Besides the religious use of sunscreen, Dr. Henry recommends what she refers to as “regular structured surveillance,” including monthly skin self-checks at home (about half of melanomas are self-detected) and annual full-body skin checks with a derm.

Dr. Henry says she’s also seen an uptick in the use of one device in particular: “Recently, the use of dermatoscopes has become more common. There is also a new device called Nevisense that is designed to detect malignant melanoma. It can detect the relative risk of a mole in the office in few minutes—potentially helping doctors diagnose melanoma early before the classic clinical features arise.”

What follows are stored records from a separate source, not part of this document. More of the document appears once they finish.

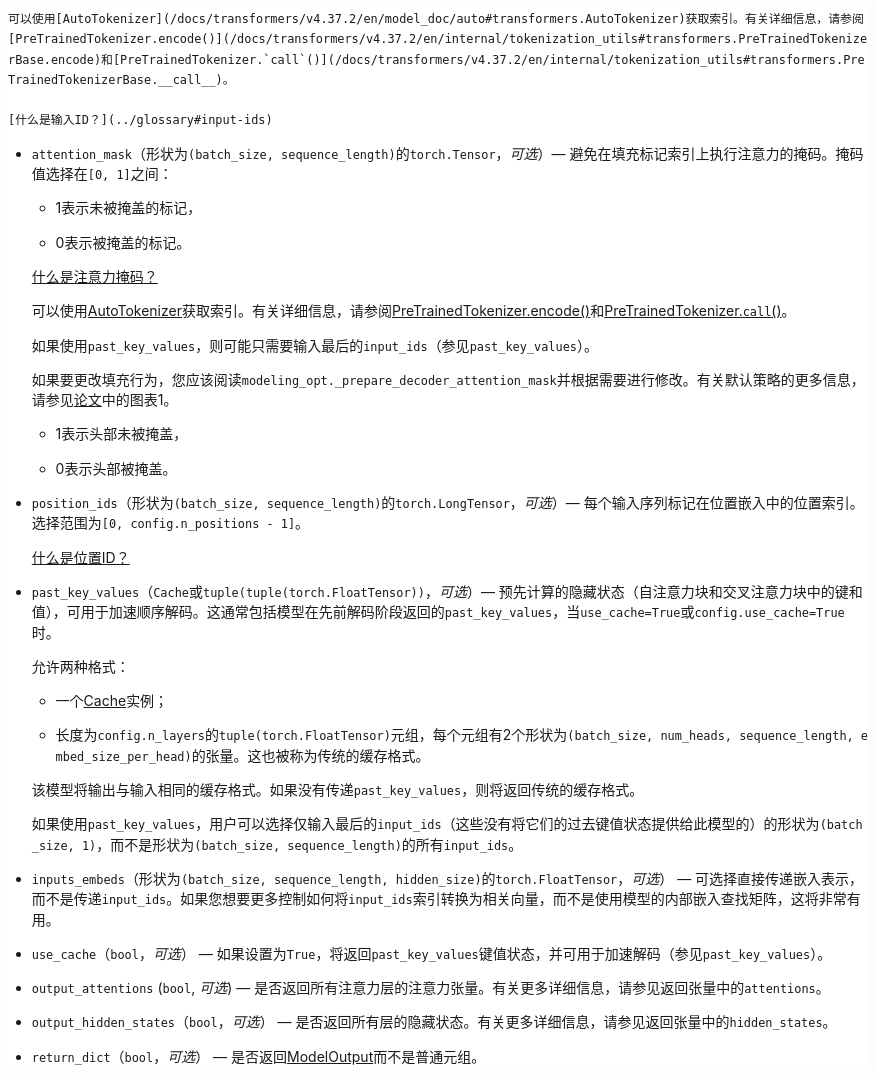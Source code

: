     可以使用[AutoTokenizer](/docs/transformers/v4.37.2/en/model_doc/auto#transformers.AutoTokenizer)获取索引。有关详细信息，请参阅[PreTrainedTokenizer.encode()](/docs/transformers/v4.37.2/en/internal/tokenization_utils#transformers.PreTrainedTokenizerBase.encode)和[PreTrainedTokenizer.`call`()](/docs/transformers/v4.37.2/en/internal/tokenization_utils#transformers.PreTrainedTokenizerBase.__call__)。

    [什么是输入ID？](../glossary#input-ids)

+   `attention_mask`（形状为`(batch_size, sequence_length)`的`torch.Tensor`，*可选*）— 避免在填充标记索引上执行注意力的掩码。掩码值选择在`[0, 1]`之间：

    +   1表示未被掩盖的标记，

    +   0表示被掩盖的标记。

    [什么是注意力掩码？](../glossary#attention-mask)

    可以使用[AutoTokenizer](/docs/transformers/v4.37.2/en/model_doc/auto#transformers.AutoTokenizer)获取索引。有关详细信息，请参阅[PreTrainedTokenizer.encode()](/docs/transformers/v4.37.2/en/internal/tokenization_utils#transformers.PreTrainedTokenizerBase.encode)和[PreTrainedTokenizer.`call`()](/docs/transformers/v4.37.2/en/internal/tokenization_utils#transformers.PreTrainedTokenizerBase.__call__)。

    如果使用`past_key_values`，则可能只需要输入最后的`input_ids`（参见`past_key_values`）。

    如果要更改填充行为，您应该阅读`modeling_opt._prepare_decoder_attention_mask`并根据需要进行修改。有关默认策略的更多信息，请参见[论文](https://arxiv.org/abs/1910.13461)中的图表1。

    +   1表示头部未被掩盖，

    +   0表示头部被掩盖。

+   `position_ids`（形状为`(batch_size, sequence_length)`的`torch.LongTensor`，*可选*）— 每个输入序列标记在位置嵌入中的位置索引。选择范围为`[0, config.n_positions - 1]`。

    [什么是位置ID？](../glossary#position-ids)

+   `past_key_values`（`Cache`或`tuple(tuple(torch.FloatTensor))`，*可选*）— 预先计算的隐藏状态（自注意力块和交叉注意力块中的键和值），可用于加速顺序解码。这通常包括模型在先前解码阶段返回的`past_key_values`，当`use_cache=True`或`config.use_cache=True`时。

    允许两种格式：

    +   一个[Cache](/docs/transformers/v4.37.2/en/internal/generation_utils#transformers.Cache)实例；

    +   长度为`config.n_layers`的`tuple(torch.FloatTensor)`元组，每个元组有2个形状为`(batch_size, num_heads, sequence_length, embed_size_per_head)`的张量。这也被称为传统的缓存格式。

    该模型将输出与输入相同的缓存格式。如果没有传递`past_key_values`，则将返回传统的缓存格式。

    如果使用`past_key_values`，用户可以选择仅输入最后的`input_ids`（这些没有将它们的过去键值状态提供给此模型的）的形状为`(batch_size, 1)`，而不是形状为`(batch_size, sequence_length)`的所有`input_ids`。

+   `inputs_embeds`（形状为`(batch_size, sequence_length, hidden_size)`的`torch.FloatTensor`，*可选*） — 可选择直接传递嵌入表示，而不是传递`input_ids`。如果您想要更多控制如何将`input_ids`索引转换为相关向量，而不是使用模型的内部嵌入查找矩阵，这将非常有用。

+   `use_cache`（`bool`，*可选*） — 如果设置为`True`，将返回`past_key_values`键值状态，并可用于加速解码（参见`past_key_values`）。

+   `output_attentions` (`bool`, *可选*) — 是否返回所有注意力层的注意力张量。有关更多详细信息，请参见返回张量中的`attentions`。

+   `output_hidden_states`（`bool`，*可选*） — 是否返回所有层的隐藏状态。有关更多详细信息，请参见返回张量中的`hidden_states`。

+   `return_dict`（`bool`，*可选*） — 是否返回[ModelOutput](/docs/transformers/v4.37.2/en/main_classes/output#transformers.utils.ModelOutput)而不是普通元组。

Studio City, CA dermatologist Gene Rubinstein, MD is also partial to dermatoscopes, mainly because they allow for better identification of skin cancers, and differentiating them from benign conditions. “There’s also a new device called the DermoScan, which we use for full-body mole mapping. It allows uniform, standardized pictures to be taken of the entire body, and the ability to compare pictures taken at different times. The software allows us to see which moles are changing, and this is extremely helpful to us. On patients with multiple moles, it allows us to flag the changing moles, and view them side by side on the monitor in order to decide if a mole needs further examination.”

Another addition to the field is VivaScope, a newly FDA-approved imaging device that allows doctors to obtain “virtual biopsies” of the skin, with microscopic detail, and without cutting. “This device only takes a few minutes to acquire images, allows for instant diagnosis and is pain-free,” says Dr. Rubinstein. “The future of skin diagnosis is definitely noninvasive.”